I ran my first parkrun at Albert Park in Middlesbrough on 31st October 2009 through to my 61st parkrun today at Basildon.  I have enjoyed all of them despite the suffering you endure during a full effort 5km.

As I said at the top my new goal is to win a parkrun, this is something both Pete (18:18 23/02/13) and Luke (18:58 30/03/13)  have achieved with me in attendance, and which Ross has also done elsewhere while flying solo.

Parkrun has really developed over the near 16 years I have been running them.  This is illustrated by the fact that Luke and I had to head to Bromley in October 2011 for our parkrun fix.  A journey of an hour each way on a good day.  Now you are spoilt for choice for parkruns to do locally to us, with 10 or so parkruns within half an hour of home.

Luke and I managed to duck under 20 minutes that day, as was our target.  I have only achieved that on three other occasions and all of those were at Albert Park in Middlesbrough.  

  • 19:42 - 12/02/2011
  • 19:21 - 19/03/2011
  • 19:59 - 24/03/2012
Now to the victory blueprint.  If I am to win a parkrun I fear that PB from March 2011 of 19:21 will have to go, and in all likelihood I will need to go sub 19 minutes.  Where abouts will I target victory? Here are the local contenders;

  • Hockley Woods - Most local to me, hilly, off road, slow going and tough.  I really should get to it, to tick it off the list, but it's too tough for me to make it a regular.
  • South Woodham Ferrers - Another one I need to check out.  Has been known to be boggy.
  • Hadleigh - A hilly painfest.  Tick it off and move on.
  • Wickford - Don't know much about this one.  Add it to the list.
  • Basildon - Will be my regular as I look to take time off my current 24:15-24:45 range of finish times.  It is very convenient, right down the road from my weekly weigh in, and a good flat course, just the one little bump, will be tougher in winter when the grass section gets muddy and so may need to look for a new home at that point.
  • Chalkwell Beach - Expensive parking but along the seafront and pancake flat.  Would be very fast on a windfree day.  I have only done it once, when not very fit.
I will need to do some in-depth research into the results history for the dozen or so local events as well as some on the ground course exploration.  Looking at the times of recent winners I can tell you one place I won't be winning, Chelmsford Central 915 entrants and a winning time of 15:33.

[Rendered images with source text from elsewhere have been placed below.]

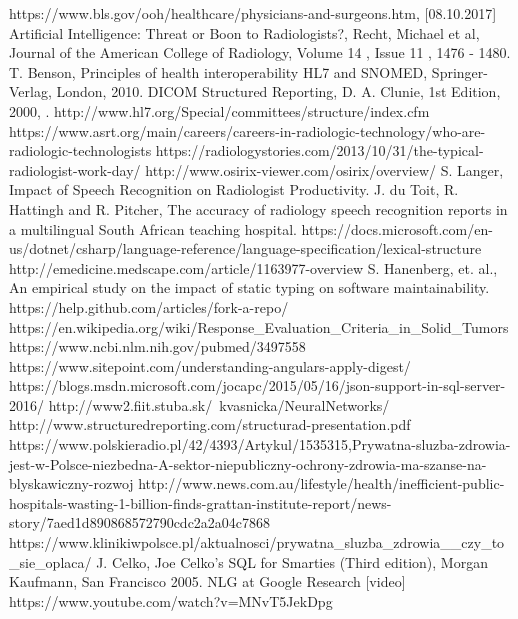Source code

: \documentclass[12pt, twoside, openany]{report}
\theoremstyle{definition}
\begin{document}
\begin{thebibliography}{11}
 https://www.bls.gov/ooh/healthcare/physicians-and-surgeons.htm, [08.10.2017]
 Artificial Intelligence: Threat or Boon to Radiologists?, Recht, Michael et al, Journal of the American College of Radiology, Volume 14 , Issue 11 , 1476 - 1480.
 T. Benson, Principles of health interoperability HL7 and SNOMED,  Springer-Verlag, London, 2010.
 DICOM Structured Reporting, D. A. Clunie, 1st Edition, 2000, .
 http://www.hl7.org/Special/committees/structure/index.cfm 
 https://www.asrt.org/main/careers/careers-in-radiologic-technology/who-are-radiologic-technologists
 https://radiologystories.com/2013/10/31/the-typical-radiologist-work-day/
http://www.osirix-viewer.com/osirix/overview/
S. Langer, Impact of Speech Recognition on Radiologist Productivity.
 J. du Toit, R. Hattingh and R. Pitcher, The accuracy of radiology speech recognition
reports in a multilingual South African teaching hospital.
https://docs.microsoft.com/en-us/dotnet/csharp/language-reference/language-specification/lexical-structure
 http://emedicine.medscape.com/article/1163977-overview
    S. Hanenberg, et. al., An empirical study on the impact of static typing on software maintainability.
 https://help.github.com/articles/fork-a-repo/
https://en.wikipedia.org/wiki/Response\_Evaluation\_Criteria\_in\_Solid\_Tumors
 https://www.ncbi.nlm.nih.gov/pubmed/3497558
 https://www.sitepoint.com/understanding-angulars-apply-digest/
 https://blogs.msdn.microsoft.com/jocapc/2015/05/16/json-support-in-sql-server-2016/
http://www2.fiit.stuba.sk/~kvasnicka/NeuralNetworks/
http://www.structuredreporting.com/structurad-presentation.pdf
 https://www.polskieradio.pl/42/4393/Artykul/1535315,Prywatna-sluzba-zdrowia-jest-w-Polsce-niezbedna-A-sektor-niepubliczny-ochrony-zdrowia-ma-szanse-na-blyskawiczny-rozwoj
http://www.news.com.au/lifestyle/health/inefficient-public-hospitals-wasting-1-billion-finds-grattan-institute-report/news-story/7aed1d890868572790cdc2a2a04c7868
https://www.klinikiwpolsce.pl/aktualnosci/prywatna\_sluzba\_zdrowia\_\_czy\_to\_sie\_oplaca/
J. Celko, Joe Celko's SQL for Smarties (Third edition), Morgan Kaufmann, San Francisco 2005.
 NLG at Google Research [video]
 https://www.youtube.com/watch?v=MNvT5JekDpg
\end{thebibliography}
\end{document}
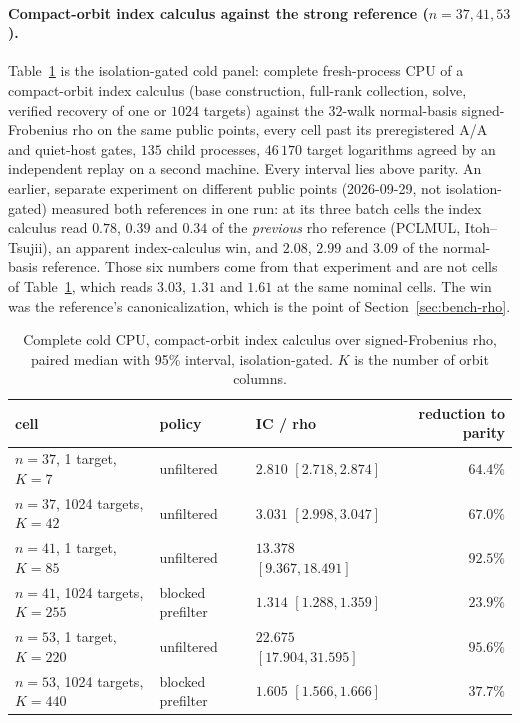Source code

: \paragraph{Compact-orbit index calculus against the strong reference ($n=37,41,53$).}
Table~\ref{tab:cold} is the isolation-gated cold panel: complete
fresh-process CPU of a compact-orbit index calculus (base
construction, full-rank collection, solve, verified recovery of one or
$1024$ targets) against the $32$-walk normal-basis signed-Frobenius
rho on the same public points, every cell past its preregistered A/A
and quiet-host gates, $135$ child processes, $46\,170$ target
logarithms agreed by an independent replay on a second
machine.
Every interval lies above parity. An earlier, separate experiment on
different public points (2026-09-29, not isolation-gated) measured both
references in one run: at its three batch cells the index calculus
read $0.78$, $0.39$ and $0.34$ of the \emph{previous} rho reference
(PCLMUL, Itoh--Tsujii), an apparent index-calculus win, and $2.08$,
$2.99$ and $3.09$ of the normal-basis reference. Those six numbers
come from that experiment and are not cells of Table~\ref{tab:cold},
which reads $3.03$, $1.31$ and $1.61$ at the same nominal cells. The
win was the reference's canonicalization, which is the point of
Section~\ref{sec:bench-rho}.

\begin{table}[t]
\centering\small
\caption{Complete cold CPU, compact-orbit index calculus over signed-Frobenius rho, paired median with 95\% interval, isolation-gated. $K$ is the number of orbit columns.}
\label{tab:cold}
\begin{tabular}{@{}lllr@{}}
\toprule
cell & policy & IC / rho & reduction to parity \\
\midrule
$n=37$, 1 target, $K=7$ & unfiltered & $2.810$ $[2.718,2.874]$ & $64.4\%$ \\
$n=37$, 1024 targets, $K=42$ & unfiltered & $3.031$ $[2.998,3.047]$ & $67.0\%$ \\
$n=41$, 1 target, $K=85$ & unfiltered & $13.378$ $[9.367,18.491]$ & $92.5\%$ \\
$n=41$, 1024 targets, $K=255$ & blocked prefilter & $1.314$ $[1.288,1.359]$ & $23.9\%$ \\
$n=53$, 1 target, $K=220$ & unfiltered & $22.675$ $[17.904,31.595]$ & $95.6\%$ \\
$n=53$, 1024 targets, $K=440$ & blocked prefilter & $1.605$ $[1.566,1.666]$ & $37.7\%$ \\
\bottomrule
\end{tabular}
\end{table}

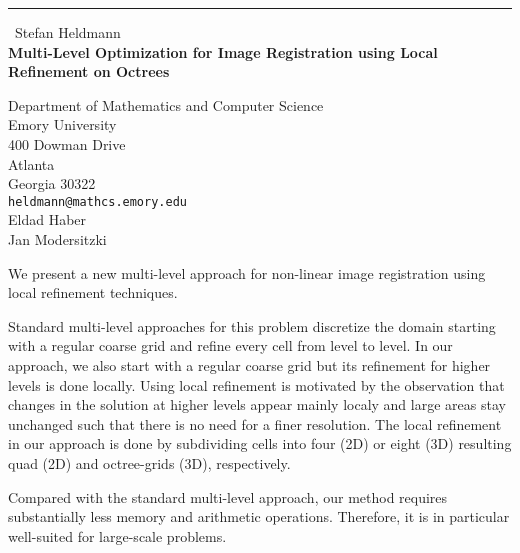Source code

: \documentclass{report}
\begin{document}
\begin{center}
\rule{6in}{1pt} \
{\large Stefan Heldmann \\
{\bf Multi-Level Optimization for Image Registration using Local Refinement on Octrees }}

Department of Mathematics and Computer Science \\ Emory University \\ 400 Dowman Drive \\ Atlanta \\ Georgia 30322
\\
{\tt heldmann@mathcs.emory.edu}\\
Eldad Haber\\
Jan Modersitzki\end{center}

We present a new multi-level approach for non-linear image registration using
local refinement techniques.

Standard multi-level approaches for this problem discretize the domain
starting with a regular coarse grid and refine every cell from level to
level. In our approach, we also start with a regular coarse grid but its
refinement for higher levels is done locally. Using local refinement is
motivated by the observation that changes in the solution at higher levels
appear mainly localy and large areas stay unchanged such that there is no need
for a finer resolution. The local refinement in our approach is done by
subdividing cells into four (2D) or eight (3D) resulting quad (2D) and
octree-grids (3D), respectively.

Compared with the standard multi-level approach, our method requires
substantially less memory and arithmetic operations. Therefore, it is in
particular well-suited for large-scale problems.
\end{document}
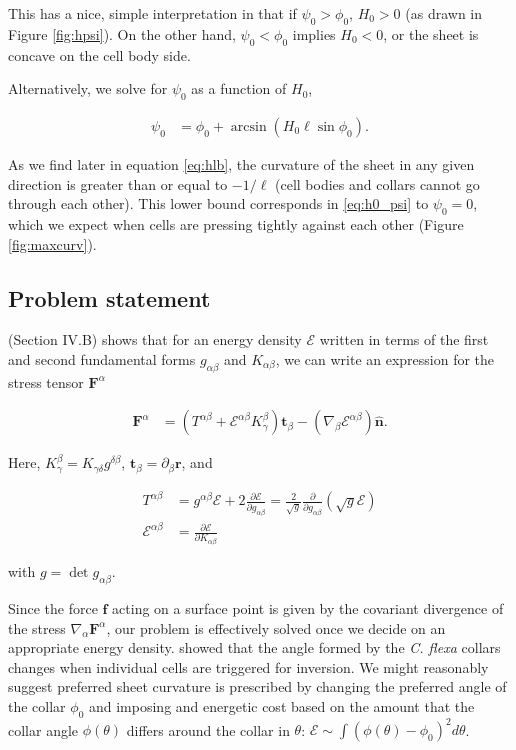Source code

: \documentclass[draft]{article}
\newcommand{\e}{\mathcal{E}}
\begin{document}
This has a nice, simple interpretation in that if $\psi_0 > \phi_0$, $H_0 > 0$ (as drawn in Figure \ref{fig:hpsi}). On the other hand, $\psi_0 < \phi_0$ implies $H_0 < 0$, or the sheet is concave on the cell body side. 

Alternatively, we solve for $\psi_0$ as a function of $H_0$,

\begin{align}
    \psi_0 &= \phi_0 + \arcsin \left( H_0 \ell \sin \phi_0 \right). \label{eq:h0_psi}
\end{align}

As we find later in equation \ref{eq:hlb}, the curvature of the sheet in any given direction is greater than or equal to $-1/\ell$ (cell bodies and collars cannot go through each other). This lower bound corresponds in \ref{eq:h0_psi} to $\psi_0 = 0$, which we expect when cells are pressing tightly against each other (Figure \ref{fig:maxcurv}).


\subsection{Problem statement} \label{subsec:problem}

\textcite{powers2010} (Section IV.B) shows that for an energy density $\e$ written in terms of the first and second fundamental forms $g_{\alpha\beta}$ and $K_{\alpha\beta}$, we can write an expression for the stress tensor $\bm{F}^\alpha$ 

\begin{align}
    \bm{F}^\alpha &= \left(T^{\alpha\beta} + \e^{\alpha\beta}K_\gamma^\beta \right)\bm{t}_\beta - (\nabla_\beta \e^{\alpha\beta})\hat{\bm{n}}. \label{eq:stress}
\end{align}

\noindent Here, $K_\gamma^\beta = K_{\gamma \delta}g^{\delta \beta}$, $\bm{t}_\beta = \partial_\beta \bm{r}$, and 

\begin{align*}
    T^{\alpha\beta} &= g^{\alpha\beta} \e + 2 \frac{\partial \e}{\partial g_{\alpha\beta}} = \frac{2}{\sqrt{g}} \frac{\partial}{\partial g_{\alpha\beta}} \left(\sqrt{g}\e \right) \\
    \e^{\alpha\beta} &= \frac{\partial \e}{\partial K_{\alpha\beta}}
\end{align*}

\noindent with $g = \det{g_{\alpha\beta}}$.

Since the force $\bm{f}$ acting on a surface point is given by the covariant divergence of the stress $\nabla_\alpha \bm{F}^\alpha$, our problem is effectively solved once we decide on an appropriate energy density. \textcite{brunet2019} showed that the angle formed by the \textit{C. flexa} collars changes when individual cells are triggered for inversion. We might reasonably suggest preferred sheet curvature is prescribed by changing the preferred angle of the collar $\phi_0$ and imposing and energetic cost based on the amount that the collar angle $\phi(\theta)$ differs around the collar in $\theta$: $\e \sim \int (\phi(\theta) - \phi_0)^2 d\theta$.
\end{document}
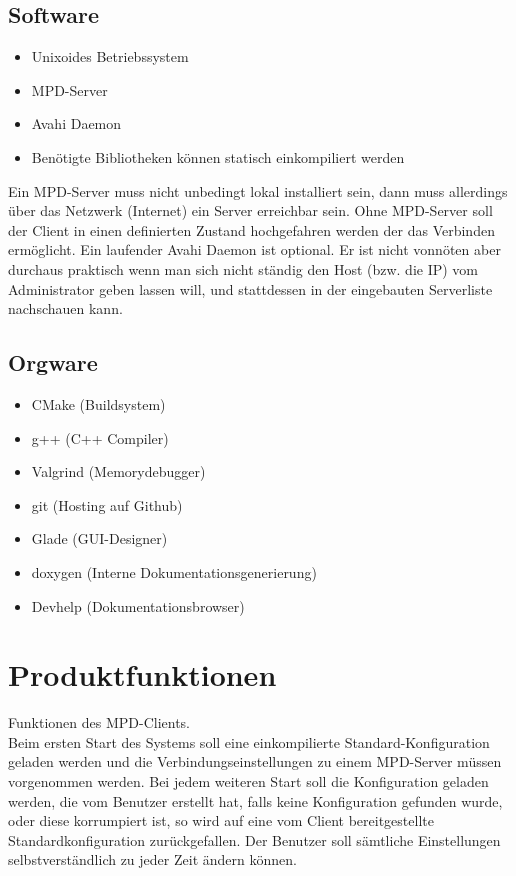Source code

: \subsection{Software}
\begin{itemize}
	\item Unixoides Betriebssystem
	\item MPD-Server 
	\item Avahi Daemon
	\item Benötigte Bibliotheken können statisch einkompiliert werden
\end{itemize}
Ein MPD-Server muss nicht unbedingt lokal installiert sein, dann muss 
allerdings über das Netzwerk (Internet) ein Server erreichbar sein.
Ohne MPD-Server soll der Client in einen definierten Zustand hochgefahren werden der das Verbinden ermöglicht.
Ein laufender Avahi Daemon ist optional. Er ist nicht vonnöten aber durchaus praktisch wenn man sich nicht ständig den Host (bzw. die IP) 
vom Administrator geben lassen will, und stattdessen in der eingebauten Serverliste nachschauen kann.

\subsection{Orgware}
\begin{itemize}
	\item CMake (Buildsystem)
	\item g++ (C++ Compiler)
	\item Valgrind (Memorydebugger)
	\item git (Hosting auf Github) 
	\item Glade (GUI-Designer)
	\item doxygen  (Interne Dokumentationsgenerierung)
	\item Devhelp (Dokumentationsbrowser)
\end{itemize}

\section{Produktfunktionen}
Funktionen des MPD-Clients.\ \\
Beim ersten Start des Systems soll eine einkompilierte Standard-Konfiguration geladen werden und die Verbindungseinstellungen
zu einem MPD-Server müssen vorgenommen werden. Bei jedem weiteren Start soll die Konfiguration geladen werden,
die vom Benutzer erstellt hat,  falls keine Konfiguration gefunden wurde, oder diese korrumpiert ist,
so wird auf eine vom Client bereitgestellte Standardkonfiguration zurückgefallen. Der Benutzer soll sämtliche
Einstellungen selbstverständlich zu jeder Zeit ändern können.
\newpage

My best chance of victory may require some driving on my part.  Last weekend I went to  Clare Country Park, it took me an hour to get there, but it is near my parents house and we were up there for Easter.  Another one close to them is Haverhill and that had 64 runners last weekend and a winning time of 19:12.  Reading the course details  it is round fields and gets a bit cross country in winter, but there were just 20 runners in attendance as recently as 22nd February, so has sneaky win potential.

Another back door route to victory is waiting for a snowy day, bad enough to mean only the hardiest of souls make it to the start line, but not so bad that they decide to call the event off.  I have no shame, a win is a win, even if parkrun isn't a race, it's just a nice community run, etc etc.  It is whatever you decide it is, and it goes on my Fetcheveryone as a race.

I do understand that talk of victory when you are north of 40 years old and bobbing around the 24 minute mark is crazy talk, but that is what you came here for.  Wildly unrealistic targets and fighting talk.  I'm really going to focus my running over the rest of 2025 on getting myself faster over the 5k.  I have the occasional race outside of that (24 hour and 10km within a week of each other at the end of June) but those aside I really want to get the interval sessions in, and will be attending parkrun most weeks.  Look out for more parkrun updates soon.